Structured archival - Summaries were ephemeral JSON files
Model classification - No clear criteria for deployment readiness
Overfitting detection - No automatic checkpoint recommendations
Historical reference - No way to track model improvements over time

The solution: TrainingArchiveManager with automatic gating based on fitness, profit factor, consistency, and drawdown thresholds.

Verified Workflow

Model Gating Thresholds

NOTE (v2.4.1): Thresholds are calibrated for reward_scale=0.001. MaxDD is a proxy metric reflecting reward volatility during validation, not actual equity drawdown.
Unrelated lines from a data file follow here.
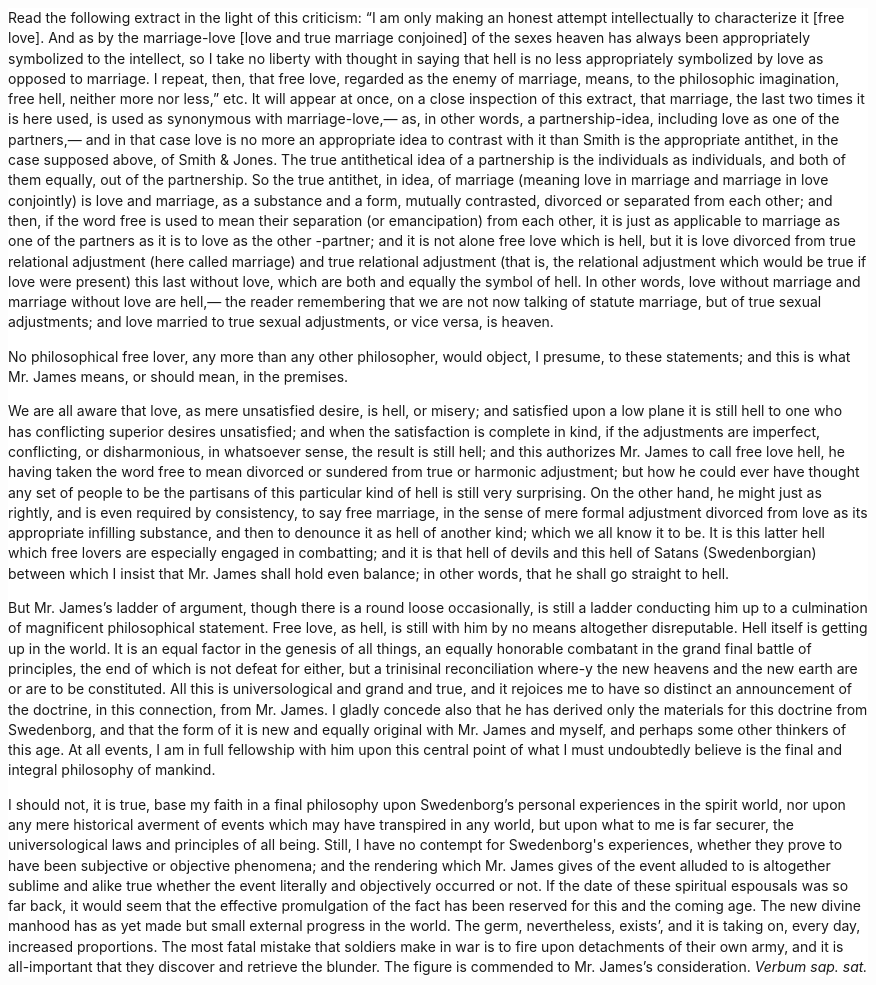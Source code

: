 Read the following extract in the light of this criticism: “I am only making an honest attempt intellectually to characterize it [free love]. And as by the marriage-love [love and true marriage conjoined] of the sexes heaven has always been appropriately symbolized to the intellect, so I take no liberty with thought in saying that hell is no less appropriately symbolized by love as opposed to marriage. I repeat, then, that free love, regarded as the enemy of marriage, means, to the philosophic imagination, free hell, neither more nor less,” etc. It will appear at once, on a close inspection of this extract, that marriage, the last two times it is here used, is used as synonymous with marriage-love,— as, in other words, a partnership-idea, including love as one of the partners,— and in that case love is no more an appropriate idea to contrast with it than Smith is the appropriate antithet, in the case supposed above, of Smith & Jones. The true antithetical idea of a partnership is the individuals as individuals, and both of them equally, out of the partnership. So the true antithet, in idea, of marriage (meaning love in marriage and marriage in love conjointly) is love and marriage, as a substance and a form, mutually contrasted, divorced or separated from each other; and then, if the word free is used to mean their separation (or emancipation) from each other, it is just as applicable to marriage as one of the partners as it is to love as the other -partner; and it is not alone free love which is hell, but it is love divorced from true relational adjustment (here called marriage) and true relational adjustment (that is, the relational adjustment which would be true if love were present) this last without love, which are both and equally the symbol of hell. In other words, love without marriage and marriage without love are hell,— the reader remembering that we are not now talking of statute marriage, but of true sexual adjustments; and love married to true sexual adjustments, or vice versa, is heaven.

No philosophical free lover, any more than any other philosopher, would object, I presume, to these statements; and this is what Mr. James means, or should mean, in the premises.

We are all aware that love, as mere unsatisfied desire, is hell, or misery; and satisfied upon a low plane it is still hell to one who has conflicting superior desires unsatisfied; and when the satisfaction is complete in kind, if the adjustments are imperfect, conflicting, or disharmonious, in whatsoever sense, the result is still hell; and this authorizes Mr. James to call free love hell, he having taken the word free to mean divorced or sundered from true or harmonic adjustment; but how he could ever have thought any set of people to be the partisans of this particular kind of hell is still very surprising. On the other hand, he might just as rightly, and is even required by consistency, to say free marriage, in the sense of mere formal adjustment divorced from love as its appropriate infilling substance, and then to denounce it as hell of another kind; which we all know it to be. It is this latter hell which free lovers are especially engaged in combatting; and it is that hell of devils and this hell of Satans (Swedenborgian) between which I insist that Mr. James shall hold even balance; in other words, that he shall go straight to hell.

But Mr. James’s ladder of argument, though there is a round loose occasionally, is still a ladder conducting him up to a culmination of magnificent philosophical statement. Free love, as hell, is still with him by no means altogether disreputable. Hell itself is getting up in the world. It is an equal factor in the genesis of all things, an equally honorable combatant in the grand final battle of principles, the end of which is not defeat for either, but a trinisinal reconciliation where-y the new heavens and the new earth are or are to be constituted. All this is universological and grand and true, and it rejoices me to have so distinct an announcement of the doctrine, in this connection, from Mr. James. I gladly concede also that he has derived only the materials for this doctrine from Swedenborg, and that the form of it is new and equally original with Mr. James and myself, and perhaps some other thinkers of this age. At all events, I am in full fellowship with him upon this central point of what I must undoubtedly believe is the final and integral philosophy of mankind.

I should not, it is true, base my faith in a final philosophy upon Swedenborg’s personal experiences in the spirit world, nor upon any mere historical averment of events which may have transpired in any world, but upon what to me is far securer, the universological laws and principles of all being. Still, I have no contempt for Swedenborg's experiences, whether they prove to have been subjective or objective phenomena; and the rendering which Mr. James gives of the event alluded to is altogether sublime and alike true whether the event literally and objectively occurred or not. If the date of these spiritual espousals was so far back, it would seem that the effective promulgation of the fact has been reserved for this and the coming age. The new divine manhood has as yet made but small external progress in the world. The germ, nevertheless, exists’, and it is taking on, every day, increased proportions. The most fatal mistake that soldiers make in war is to fire upon detachments of their own army, and it is all-important that they discover and retrieve the blunder. The figure is commended to Mr. James’s consideration. *Verbum sap. sat.*
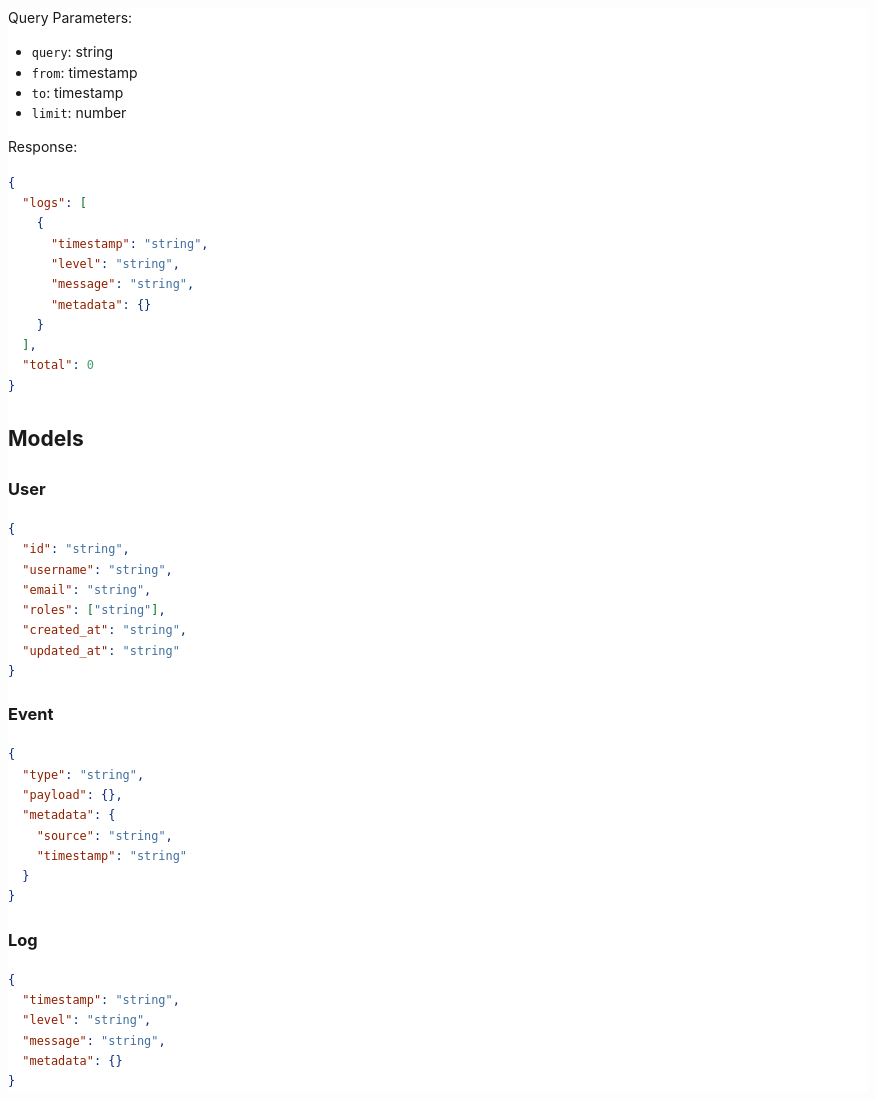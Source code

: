 Query Parameters:
- `query`: string
- `from`: timestamp
- `to`: timestamp
- `limit`: number

Response:
```json
{
  "logs": [
    {
      "timestamp": "string",
      "level": "string",
      "message": "string",
      "metadata": {}
    }
  ],
  "total": 0
}
```

## Models

### User
```json
{
  "id": "string",
  "username": "string",
  "email": "string",
  "roles": ["string"],
  "created_at": "string",
  "updated_at": "string"
}
```

### Event
```json
{
  "type": "string",
  "payload": {},
  "metadata": {
    "source": "string",
    "timestamp": "string"
  }
}
```

### Log
```json
{
  "timestamp": "string",
  "level": "string",
  "message": "string",
  "metadata": {}
}
```
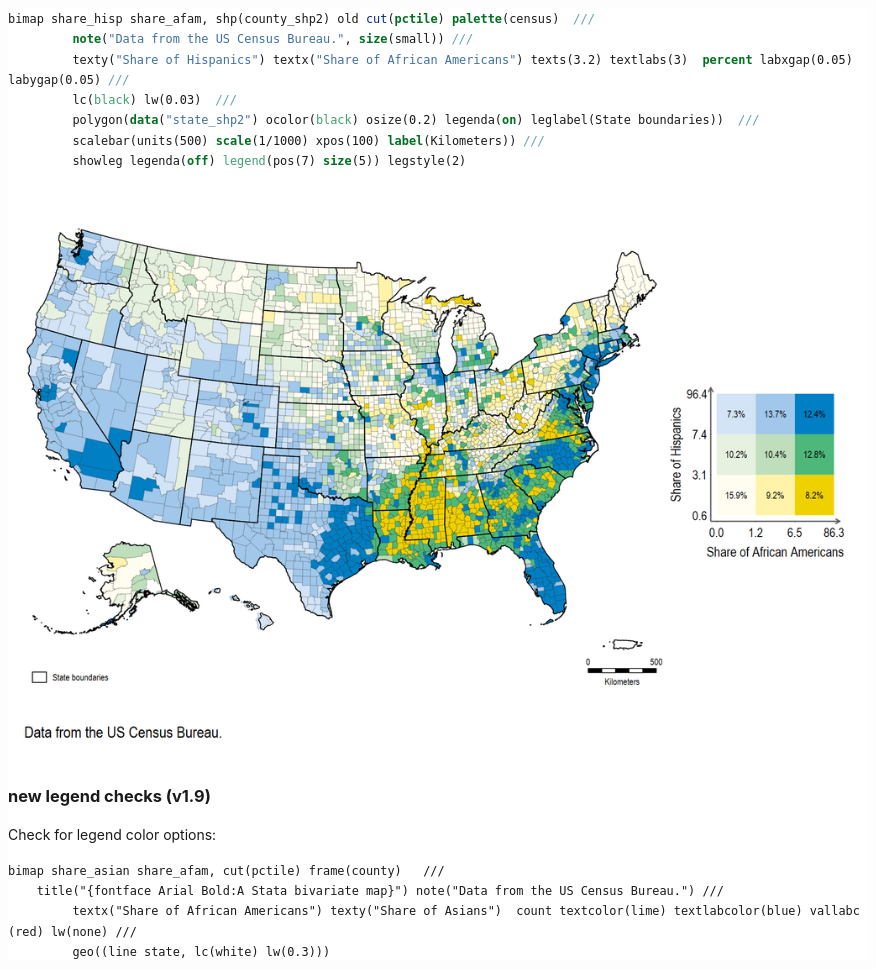 
```stata
bimap share_hisp share_afam, shp(county_shp2) old cut(pctile) palette(census)  ///
		 note("Data from the US Census Bureau.", size(small)) ///	
		 texty("Share of Hispanics") textx("Share of African Americans") texts(3.2) textlabs(3)  percent labxgap(0.05)  labygap(0.05) ///
		 lc(black) lw(0.03)  ///
		 polygon(data("state_shp2") ocolor(black) osize(0.2) legenda(on) leglabel(State boundaries))  ///
		 scalebar(units(500) scale(1/1000) xpos(100) label(Kilometers)) ///
		 showleg legenda(off) legend(pos(7) size(5)) legstyle(2) 
```


<img src="/figures/bimap12_1.png" width="100%">


### new legend checks (v1.9)

Check for legend color options:

```
bimap share_asian share_afam, cut(pctile) frame(county)   ///
	title("{fontface Arial Bold:A Stata bivariate map}") note("Data from the US Census Bureau.") ///	
		 textx("Share of African Americans") texty("Share of Asians")  count textcolor(lime) textlabcolor(blue) vallabc(red) lw(none) ///
		 geo((line state, lc(white) lw(0.3)))
```
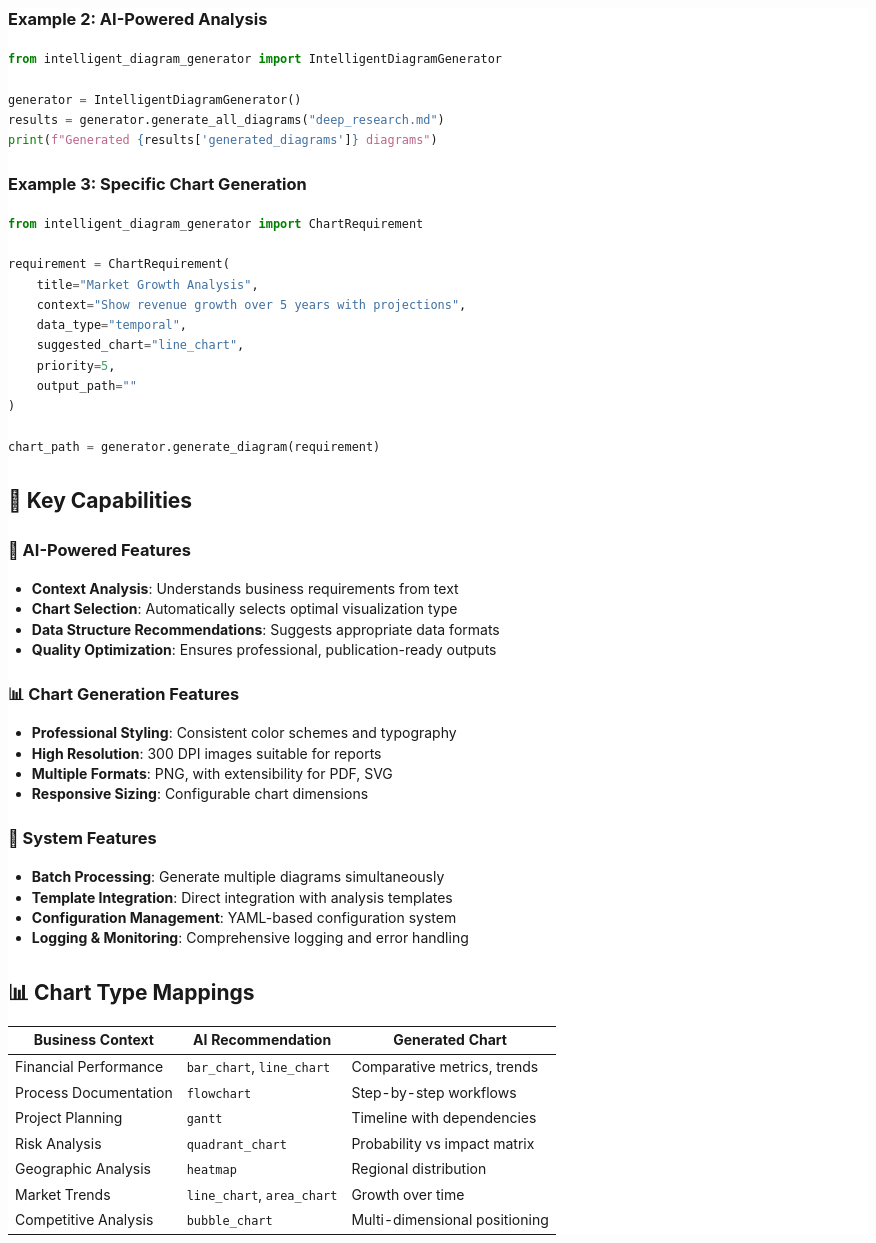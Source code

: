 ### Example 2: AI-Powered Analysis
```python
from intelligent_diagram_generator import IntelligentDiagramGenerator

generator = IntelligentDiagramGenerator()
results = generator.generate_all_diagrams("deep_research.md")
print(f"Generated {results['generated_diagrams']} diagrams")
```

### Example 3: Specific Chart Generation
```python
from intelligent_diagram_generator import ChartRequirement

requirement = ChartRequirement(
    title="Market Growth Analysis",
    context="Show revenue growth over 5 years with projections",
    data_type="temporal",
    suggested_chart="line_chart",
    priority=5,
    output_path=""
)

chart_path = generator.generate_diagram(requirement)
```

## 🎯 Key Capabilities

### 🧠 AI-Powered Features
- **Context Analysis**: Understands business requirements from text
- **Chart Selection**: Automatically selects optimal visualization type
- **Data Structure Recommendations**: Suggests appropriate data formats
- **Quality Optimization**: Ensures professional, publication-ready outputs

### 📊 Chart Generation Features
- **Professional Styling**: Consistent color schemes and typography
- **High Resolution**: 300 DPI images suitable for reports
- **Multiple Formats**: PNG, with extensibility for PDF, SVG
- **Responsive Sizing**: Configurable chart dimensions

### 🔧 System Features
- **Batch Processing**: Generate multiple diagrams simultaneously
- **Template Integration**: Direct integration with analysis templates
- **Configuration Management**: YAML-based configuration system
- **Logging & Monitoring**: Comprehensive logging and error handling

## 📊 Chart Type Mappings

| Business Context | AI Recommendation | Generated Chart |
|------------------|-------------------|----------------|
| Financial Performance | `bar_chart`, `line_chart` | Comparative metrics, trends |
| Process Documentation | `flowchart` | Step-by-step workflows |
| Project Planning | `gantt` | Timeline with dependencies |
| Risk Analysis | `quadrant_chart` | Probability vs impact matrix |
| Geographic Analysis | `heatmap` | Regional distribution |
| Market Trends | `line_chart`, `area_chart` | Growth over time |
| Competitive Analysis | `bubble_chart` | Multi-dimensional positioning |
With conservative reward scaling:

8% proxy MaxDD = rewards staying mostly positive
15% proxy MaxDD = occasional negative reward streaks

Classification	Fitness	PF	Consistency	MaxDD	Action
APPROVED	>= 0.70	>= 1.8	>= 85%	<= 8%	Deploy to production
REVIEW	0.50-0.70	1.3-1.8	65-85%	8-15%	Manual review required
DROP	< 0.50	< 1.3	< 65%	> 15%	Do not deploy

Overfitting Detection

python

# Fitness decline from peak triggers checkpoint recommendation
fitness_decline_threshold = 0.05  # 5% decline from peak
fitness_oscillation_threshold = 0.10  # 10% swing = unstable training

Archive Usage

python

from alpaca_trading.training import TrainingArchiveManager

# Archive training run with automatic gating
archive_mgr = TrainingArchiveManager(archive_dir='training_archives')
archive = archive_mgr.archive_training_run(summary_data)

# Results
print(f"APPROVED: {archive.approved_count}")
print(f"REVIEW: {archive.review_count}")
print(f"DROP: {archive.dropped_count}")

# Get approved models for deployment
approved = archive_mgr.get_approved_models(archive.timestamp)
print(f"Ready for deployment: {approved}")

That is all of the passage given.